HOW TO COMPLETE THIS TASK
Output the data below exactly. Leave nothing out.

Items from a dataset
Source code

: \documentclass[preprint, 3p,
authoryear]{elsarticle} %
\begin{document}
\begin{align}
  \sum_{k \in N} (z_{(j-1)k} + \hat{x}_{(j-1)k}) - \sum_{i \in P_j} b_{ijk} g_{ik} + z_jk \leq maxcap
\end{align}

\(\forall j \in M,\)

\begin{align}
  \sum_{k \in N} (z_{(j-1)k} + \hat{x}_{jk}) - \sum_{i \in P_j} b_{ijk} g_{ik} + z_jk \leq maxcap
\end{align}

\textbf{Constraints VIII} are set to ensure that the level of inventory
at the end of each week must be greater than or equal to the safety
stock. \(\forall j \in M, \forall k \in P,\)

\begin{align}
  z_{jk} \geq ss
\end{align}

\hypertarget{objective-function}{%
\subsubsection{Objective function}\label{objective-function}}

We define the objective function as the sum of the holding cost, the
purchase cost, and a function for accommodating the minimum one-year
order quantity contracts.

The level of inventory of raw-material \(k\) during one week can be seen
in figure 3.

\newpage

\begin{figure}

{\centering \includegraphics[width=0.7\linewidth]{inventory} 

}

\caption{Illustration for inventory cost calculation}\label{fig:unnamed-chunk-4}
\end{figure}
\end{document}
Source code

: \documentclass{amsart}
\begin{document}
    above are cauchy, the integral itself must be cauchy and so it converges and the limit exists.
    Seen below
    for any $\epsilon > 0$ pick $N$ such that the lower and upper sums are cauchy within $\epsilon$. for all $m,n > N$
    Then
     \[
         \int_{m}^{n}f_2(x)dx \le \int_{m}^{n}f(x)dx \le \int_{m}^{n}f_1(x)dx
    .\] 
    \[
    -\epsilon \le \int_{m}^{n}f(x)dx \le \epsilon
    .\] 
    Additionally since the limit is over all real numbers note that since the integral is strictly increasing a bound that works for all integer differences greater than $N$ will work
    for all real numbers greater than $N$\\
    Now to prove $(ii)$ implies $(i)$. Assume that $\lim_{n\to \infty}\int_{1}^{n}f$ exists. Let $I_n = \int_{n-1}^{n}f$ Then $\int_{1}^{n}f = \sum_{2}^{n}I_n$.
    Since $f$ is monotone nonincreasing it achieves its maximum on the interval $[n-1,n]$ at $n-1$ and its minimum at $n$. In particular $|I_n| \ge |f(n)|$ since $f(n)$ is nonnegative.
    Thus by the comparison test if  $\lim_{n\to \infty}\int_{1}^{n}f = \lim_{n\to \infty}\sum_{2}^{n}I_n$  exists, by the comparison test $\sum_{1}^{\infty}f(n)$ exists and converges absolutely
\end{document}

WRITTEN SOLUTION
Source code

: \documentclass[preprint, 3p,
authoryear]{elsarticle} %
\begin{document}
\begin{align}
  \sum_{k \in N} (z_{(j-1)k} + \hat{x}_{(j-1)k}) - \sum_{i \in P_j} b_{ijk} g_{ik} + z_jk \leq maxcap
\end{align}

\(\forall j \in M,\)

\begin{align}
  \sum_{k \in N} (z_{(j-1)k} + \hat{x}_{jk}) - \sum_{i \in P_j} b_{ijk} g_{ik} + z_jk \leq maxcap
\end{align}

\textbf{Constraints VIII} are set to ensure that the level of inventory
at the end of each week must be greater than or equal to the safety
stock. \(\forall j \in M, \forall k \in P,\)

\begin{align}
  z_{jk} \geq ss
\end{align}

\hypertarget{objective-function}{%
\subsubsection{Objective function}\label{objective-function}}

We define the objective function as the sum of the holding cost, the
purchase cost, and a function for accommodating the minimum one-year
order quantity contracts.

The level of inventory of raw-material \(k\) during one week can be seen
in figure 3.

\newpage

\begin{figure}

{\centering \includegraphics[width=0.7\linewidth]{inventory} 

}

\caption{Illustration for inventory cost calculation}\label{fig:unnamed-chunk-4}
\end{figure}
\end{document}
Source code

: \documentclass{amsart}
\begin{document}
    above are cauchy, the integral itself must be cauchy and so it converges and the limit exists.
    Seen below
    for any $\epsilon > 0$ pick $N$ such that the lower and upper sums are cauchy within $\epsilon$. for all $m,n > N$
    Then
     \[
         \int_{m}^{n}f_2(x)dx \le \int_{m}^{n}f(x)dx \le \int_{m}^{n}f_1(x)dx
    .\] 
    \[
    -\epsilon \le \int_{m}^{n}f(x)dx \le \epsilon
    .\] 
    Additionally since the limit is over all real numbers note that since the integral is strictly increasing a bound that works for all integer differences greater than $N$ will work
    for all real numbers greater than $N$\\
    Now to prove $(ii)$ implies $(i)$. Assume that $\lim_{n\to \infty}\int_{1}^{n}f$ exists. Let $I_n = \int_{n-1}^{n}f$ Then $\int_{1}^{n}f = \sum_{2}^{n}I_n$.
    Since $f$ is monotone nonincreasing it achieves its maximum on the interval $[n-1,n]$ at $n-1$ and its minimum at $n$. In particular $|I_n| \ge |f(n)|$ since $f(n)$ is nonnegative.
    Thus by the comparison test if  $\lim_{n\to \infty}\int_{1}^{n}f = \lim_{n\to \infty}\sum_{2}^{n}I_n$  exists, by the comparison test $\sum_{1}^{\infty}f(n)$ exists and converges absolutely
\end{document}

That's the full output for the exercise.